3. In W.P. No. 14415 of 1999, the petitioner seeks to challenge the resolution passed by the third respondent town panchayat dated 24.5.1999.

By the aforesaid resolution, the town panchayat held that the exemption sought from the application of property tax by the petitioner cannot be

granted by the panchayat.

4. By the notice dated 29.9.1998, the panchayat sought to levy the house tax on the hospital. When the petitioner management wrote to the town

panchayat that since the petitioner had not got any exemption from the Government for levying property tax, the panchayat shall continue to levy

property tax on them.

5. Both the writ petitions were admitted by this Court on 17.9.1999. Pending the writ petitions, an interim stay was granted. Subsequently, when

the matter came up on 30.12.2002, the interim stay was made absolute on the condition that the petitioner Trust pays 50% of the amount

demanded by the third respondent town panchayat within a period of eight weeks. As against the said interim order, the petitioner trust preferred

two writ appeals being W.A.Nos.1465 and 1466 of 2003. The imposition of the condition for availing the interim order was initially stayed by the

Division Bench. However, the Division Bench dismissed both the writ appeals on 27.7.2007. Thereafter, the petitioner Trust preferred two Special

Leave Petitions before the Supreme Court being SLP No. 18476 and 18477 of 2007. Both the SLPs were dismissed by the Supreme Court on

14.9.2007.

6. After the dismissal of the SLPs, the second respondent directed the petitioner Trust to pay a sum of Rs. 1,01,29,324/- being the tax payable

from 1996-1997 to 2007-2008 first half. After the dismissal of the SLPs, since the respondents were insisting on complying with the interim order,

the petitioner Trust sent a sum of Rs. 12,00,000/- towards the first instalment of the conditional payment with covering letter dated 15.11.2007.

Once again another sum of Rs. 12,00,000/- was paid with a covering letter dated 17.12.2007. A further payment of Rs. 26,64,663/- was also

made subsequently, thereby complying with the interim order passed by this Court.

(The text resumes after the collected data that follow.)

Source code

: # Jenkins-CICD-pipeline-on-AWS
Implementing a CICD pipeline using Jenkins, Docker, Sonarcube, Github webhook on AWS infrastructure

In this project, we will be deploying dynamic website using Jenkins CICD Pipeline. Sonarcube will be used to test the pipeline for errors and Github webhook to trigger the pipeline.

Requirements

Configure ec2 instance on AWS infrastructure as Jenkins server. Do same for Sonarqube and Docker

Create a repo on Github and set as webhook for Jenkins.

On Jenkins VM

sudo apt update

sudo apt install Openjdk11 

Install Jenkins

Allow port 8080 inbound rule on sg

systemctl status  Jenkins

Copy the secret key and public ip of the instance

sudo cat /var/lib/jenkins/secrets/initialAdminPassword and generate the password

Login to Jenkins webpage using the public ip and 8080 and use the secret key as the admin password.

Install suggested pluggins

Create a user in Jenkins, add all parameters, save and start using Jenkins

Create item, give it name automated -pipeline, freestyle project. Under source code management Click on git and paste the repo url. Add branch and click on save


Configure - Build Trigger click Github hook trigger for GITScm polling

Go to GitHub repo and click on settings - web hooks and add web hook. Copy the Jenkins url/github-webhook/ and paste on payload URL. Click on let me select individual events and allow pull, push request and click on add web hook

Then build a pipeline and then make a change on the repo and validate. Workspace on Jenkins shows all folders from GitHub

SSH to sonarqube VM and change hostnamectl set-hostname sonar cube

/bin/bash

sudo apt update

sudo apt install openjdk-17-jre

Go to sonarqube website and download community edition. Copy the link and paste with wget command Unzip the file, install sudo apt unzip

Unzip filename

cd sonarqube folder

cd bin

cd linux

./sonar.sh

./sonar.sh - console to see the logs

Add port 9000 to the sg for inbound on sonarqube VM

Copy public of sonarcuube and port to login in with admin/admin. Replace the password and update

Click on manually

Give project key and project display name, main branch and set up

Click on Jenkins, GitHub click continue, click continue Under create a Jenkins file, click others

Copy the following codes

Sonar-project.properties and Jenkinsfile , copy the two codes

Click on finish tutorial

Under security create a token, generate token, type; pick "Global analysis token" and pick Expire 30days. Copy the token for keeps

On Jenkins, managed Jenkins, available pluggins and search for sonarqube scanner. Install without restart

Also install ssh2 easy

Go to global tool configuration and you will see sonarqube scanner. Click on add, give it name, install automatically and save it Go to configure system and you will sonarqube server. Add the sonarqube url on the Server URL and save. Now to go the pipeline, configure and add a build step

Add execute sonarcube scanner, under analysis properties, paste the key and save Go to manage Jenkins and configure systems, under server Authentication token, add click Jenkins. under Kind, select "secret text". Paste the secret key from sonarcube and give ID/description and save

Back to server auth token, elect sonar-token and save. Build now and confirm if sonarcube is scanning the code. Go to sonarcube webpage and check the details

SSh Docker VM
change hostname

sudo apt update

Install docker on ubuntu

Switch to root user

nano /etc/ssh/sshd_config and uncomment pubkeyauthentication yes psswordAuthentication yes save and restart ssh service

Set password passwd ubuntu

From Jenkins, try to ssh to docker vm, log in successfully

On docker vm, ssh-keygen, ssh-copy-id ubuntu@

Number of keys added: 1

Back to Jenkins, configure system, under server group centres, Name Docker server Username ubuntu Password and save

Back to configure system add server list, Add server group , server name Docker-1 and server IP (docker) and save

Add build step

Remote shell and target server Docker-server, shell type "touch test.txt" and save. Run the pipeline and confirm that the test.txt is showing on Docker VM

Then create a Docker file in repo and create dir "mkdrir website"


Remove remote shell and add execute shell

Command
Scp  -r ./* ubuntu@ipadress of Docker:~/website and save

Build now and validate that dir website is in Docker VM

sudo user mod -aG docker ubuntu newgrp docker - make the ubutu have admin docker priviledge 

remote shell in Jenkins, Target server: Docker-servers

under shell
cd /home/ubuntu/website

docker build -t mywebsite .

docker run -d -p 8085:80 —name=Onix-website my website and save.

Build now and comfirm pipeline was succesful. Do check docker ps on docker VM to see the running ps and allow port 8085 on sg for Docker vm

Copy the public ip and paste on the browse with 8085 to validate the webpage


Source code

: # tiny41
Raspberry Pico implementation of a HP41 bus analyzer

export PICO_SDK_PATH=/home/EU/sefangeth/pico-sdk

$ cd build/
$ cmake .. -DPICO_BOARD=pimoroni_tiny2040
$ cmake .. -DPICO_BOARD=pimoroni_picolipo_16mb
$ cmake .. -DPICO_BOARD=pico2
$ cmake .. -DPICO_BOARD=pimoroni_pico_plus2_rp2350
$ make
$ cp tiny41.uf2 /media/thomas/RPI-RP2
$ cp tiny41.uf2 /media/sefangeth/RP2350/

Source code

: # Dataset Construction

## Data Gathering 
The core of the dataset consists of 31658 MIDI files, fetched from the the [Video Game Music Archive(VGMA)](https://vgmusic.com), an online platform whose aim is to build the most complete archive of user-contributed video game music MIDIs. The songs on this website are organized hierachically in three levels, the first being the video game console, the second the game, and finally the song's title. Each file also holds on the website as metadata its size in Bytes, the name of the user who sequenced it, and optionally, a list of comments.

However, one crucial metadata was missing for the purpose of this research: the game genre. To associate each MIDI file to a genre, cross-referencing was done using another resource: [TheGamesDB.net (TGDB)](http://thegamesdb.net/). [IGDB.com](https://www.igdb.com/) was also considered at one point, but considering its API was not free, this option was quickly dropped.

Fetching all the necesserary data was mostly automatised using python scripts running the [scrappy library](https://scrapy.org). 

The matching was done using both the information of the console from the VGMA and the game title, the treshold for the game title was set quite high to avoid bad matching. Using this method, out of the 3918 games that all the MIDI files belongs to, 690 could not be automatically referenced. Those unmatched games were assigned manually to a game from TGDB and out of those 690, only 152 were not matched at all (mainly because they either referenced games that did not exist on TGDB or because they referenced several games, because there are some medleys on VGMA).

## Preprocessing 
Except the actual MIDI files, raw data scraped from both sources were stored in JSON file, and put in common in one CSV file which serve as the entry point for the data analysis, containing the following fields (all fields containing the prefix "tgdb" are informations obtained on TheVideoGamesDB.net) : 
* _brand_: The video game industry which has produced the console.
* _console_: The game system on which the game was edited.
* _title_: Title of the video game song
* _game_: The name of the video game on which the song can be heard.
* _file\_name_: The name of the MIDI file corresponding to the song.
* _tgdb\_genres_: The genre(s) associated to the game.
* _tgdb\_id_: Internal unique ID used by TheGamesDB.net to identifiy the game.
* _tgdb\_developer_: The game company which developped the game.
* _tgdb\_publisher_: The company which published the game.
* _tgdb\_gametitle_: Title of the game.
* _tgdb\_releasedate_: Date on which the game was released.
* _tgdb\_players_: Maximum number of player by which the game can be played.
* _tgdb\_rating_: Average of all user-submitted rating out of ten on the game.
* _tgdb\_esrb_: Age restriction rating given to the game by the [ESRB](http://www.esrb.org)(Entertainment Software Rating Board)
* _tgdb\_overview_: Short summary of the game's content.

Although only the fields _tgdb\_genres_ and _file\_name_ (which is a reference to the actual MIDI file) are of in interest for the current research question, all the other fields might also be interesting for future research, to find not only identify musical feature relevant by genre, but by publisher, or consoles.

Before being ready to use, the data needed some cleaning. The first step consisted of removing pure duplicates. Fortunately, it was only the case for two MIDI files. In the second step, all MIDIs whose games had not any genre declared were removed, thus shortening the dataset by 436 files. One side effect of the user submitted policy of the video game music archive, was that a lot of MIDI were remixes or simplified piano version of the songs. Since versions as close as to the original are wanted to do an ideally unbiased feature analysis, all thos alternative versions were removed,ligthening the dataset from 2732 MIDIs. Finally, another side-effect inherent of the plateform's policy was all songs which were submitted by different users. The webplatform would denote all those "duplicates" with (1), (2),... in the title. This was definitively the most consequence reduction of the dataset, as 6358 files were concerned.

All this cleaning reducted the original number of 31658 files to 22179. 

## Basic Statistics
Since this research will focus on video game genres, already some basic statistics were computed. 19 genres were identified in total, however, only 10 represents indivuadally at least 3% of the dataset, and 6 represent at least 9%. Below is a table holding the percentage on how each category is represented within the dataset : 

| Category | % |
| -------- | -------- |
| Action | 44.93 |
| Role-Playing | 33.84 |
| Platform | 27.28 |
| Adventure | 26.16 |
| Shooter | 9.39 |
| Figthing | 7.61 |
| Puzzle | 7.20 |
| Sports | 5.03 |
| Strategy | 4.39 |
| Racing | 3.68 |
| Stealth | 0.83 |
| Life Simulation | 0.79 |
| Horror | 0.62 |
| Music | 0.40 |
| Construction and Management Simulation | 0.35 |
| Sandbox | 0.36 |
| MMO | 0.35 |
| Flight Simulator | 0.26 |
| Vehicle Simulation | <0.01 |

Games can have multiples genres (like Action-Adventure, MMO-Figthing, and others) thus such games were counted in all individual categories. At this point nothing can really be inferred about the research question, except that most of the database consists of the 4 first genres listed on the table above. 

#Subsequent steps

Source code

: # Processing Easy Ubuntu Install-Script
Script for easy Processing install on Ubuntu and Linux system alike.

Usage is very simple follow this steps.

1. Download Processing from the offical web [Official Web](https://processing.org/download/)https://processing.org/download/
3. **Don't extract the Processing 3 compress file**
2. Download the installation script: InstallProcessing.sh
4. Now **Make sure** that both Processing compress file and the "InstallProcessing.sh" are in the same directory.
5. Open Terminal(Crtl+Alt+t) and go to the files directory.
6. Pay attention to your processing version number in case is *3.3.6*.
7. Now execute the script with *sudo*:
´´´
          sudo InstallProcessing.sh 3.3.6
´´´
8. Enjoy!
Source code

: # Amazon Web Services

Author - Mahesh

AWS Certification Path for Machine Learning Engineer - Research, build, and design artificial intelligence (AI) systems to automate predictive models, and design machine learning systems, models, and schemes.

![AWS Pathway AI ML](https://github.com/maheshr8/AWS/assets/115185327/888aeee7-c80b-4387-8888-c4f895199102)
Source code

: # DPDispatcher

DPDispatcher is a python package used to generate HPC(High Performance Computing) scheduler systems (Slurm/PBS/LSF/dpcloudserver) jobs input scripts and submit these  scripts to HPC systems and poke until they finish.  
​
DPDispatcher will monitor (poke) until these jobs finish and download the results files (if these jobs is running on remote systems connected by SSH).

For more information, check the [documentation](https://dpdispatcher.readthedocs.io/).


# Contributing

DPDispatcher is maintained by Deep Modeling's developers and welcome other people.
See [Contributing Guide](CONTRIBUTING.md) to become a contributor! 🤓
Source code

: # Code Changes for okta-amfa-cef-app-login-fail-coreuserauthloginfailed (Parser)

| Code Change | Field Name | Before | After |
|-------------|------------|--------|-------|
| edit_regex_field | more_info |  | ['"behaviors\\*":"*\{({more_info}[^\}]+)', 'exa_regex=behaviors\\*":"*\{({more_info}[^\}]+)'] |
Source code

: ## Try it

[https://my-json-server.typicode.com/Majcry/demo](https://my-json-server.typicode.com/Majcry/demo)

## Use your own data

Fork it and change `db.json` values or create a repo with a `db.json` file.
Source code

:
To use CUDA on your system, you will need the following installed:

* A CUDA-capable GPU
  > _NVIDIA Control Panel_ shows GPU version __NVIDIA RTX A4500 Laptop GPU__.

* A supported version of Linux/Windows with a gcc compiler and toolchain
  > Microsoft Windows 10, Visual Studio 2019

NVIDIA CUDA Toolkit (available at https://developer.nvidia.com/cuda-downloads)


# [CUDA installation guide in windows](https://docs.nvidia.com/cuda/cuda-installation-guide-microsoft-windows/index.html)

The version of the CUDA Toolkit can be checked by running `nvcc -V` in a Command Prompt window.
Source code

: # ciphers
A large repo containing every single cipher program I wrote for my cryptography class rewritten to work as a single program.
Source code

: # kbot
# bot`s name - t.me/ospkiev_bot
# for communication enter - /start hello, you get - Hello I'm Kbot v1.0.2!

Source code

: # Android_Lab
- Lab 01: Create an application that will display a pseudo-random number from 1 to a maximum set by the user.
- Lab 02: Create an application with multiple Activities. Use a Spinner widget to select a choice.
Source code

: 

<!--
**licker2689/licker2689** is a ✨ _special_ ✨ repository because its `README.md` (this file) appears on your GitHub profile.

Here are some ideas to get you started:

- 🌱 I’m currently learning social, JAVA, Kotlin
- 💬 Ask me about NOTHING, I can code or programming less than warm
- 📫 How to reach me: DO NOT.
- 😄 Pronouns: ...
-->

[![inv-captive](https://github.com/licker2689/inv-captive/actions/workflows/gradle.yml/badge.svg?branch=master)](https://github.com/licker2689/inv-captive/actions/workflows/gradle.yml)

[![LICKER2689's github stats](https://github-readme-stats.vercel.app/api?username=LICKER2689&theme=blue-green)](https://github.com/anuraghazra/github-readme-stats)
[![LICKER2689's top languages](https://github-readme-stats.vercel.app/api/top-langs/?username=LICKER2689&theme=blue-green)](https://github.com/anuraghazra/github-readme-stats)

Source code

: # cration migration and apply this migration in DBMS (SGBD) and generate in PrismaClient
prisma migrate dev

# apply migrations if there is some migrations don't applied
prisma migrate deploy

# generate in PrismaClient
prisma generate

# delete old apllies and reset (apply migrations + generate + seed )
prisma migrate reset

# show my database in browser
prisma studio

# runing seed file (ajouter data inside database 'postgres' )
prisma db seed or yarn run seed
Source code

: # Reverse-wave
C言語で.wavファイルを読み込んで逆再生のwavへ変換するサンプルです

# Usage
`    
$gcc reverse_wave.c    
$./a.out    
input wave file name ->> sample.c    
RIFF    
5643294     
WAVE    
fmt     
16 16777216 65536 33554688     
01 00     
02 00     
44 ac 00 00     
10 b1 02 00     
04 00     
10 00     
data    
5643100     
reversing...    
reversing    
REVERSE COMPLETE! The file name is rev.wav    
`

7. The petitioner Trust also took out two miscellaneous petitions being W.P.M.P.Nos.736 of 2008 and 261 of 2008 seeking for extending the

time for making the payment. However, since the petitioners have complied with the earlier order by making payment of the said amount and that

the delay was due to pursuing their remedies before appellate forums and the respondents having received the amounts without any protest, these

two miscellaneous applications have become virtually infructuous and accordingly they are dismissed.

8. Thereafter when the matter came up for final disposal, the respondents were directed to file counter affidavit justifying the demand of property

tax. Several adjournments were made to enable the filing of a counter affidavit. On 19.9.2008, this Court observed that if no counter is filed, the

matter will be disposed of on the basis of available records.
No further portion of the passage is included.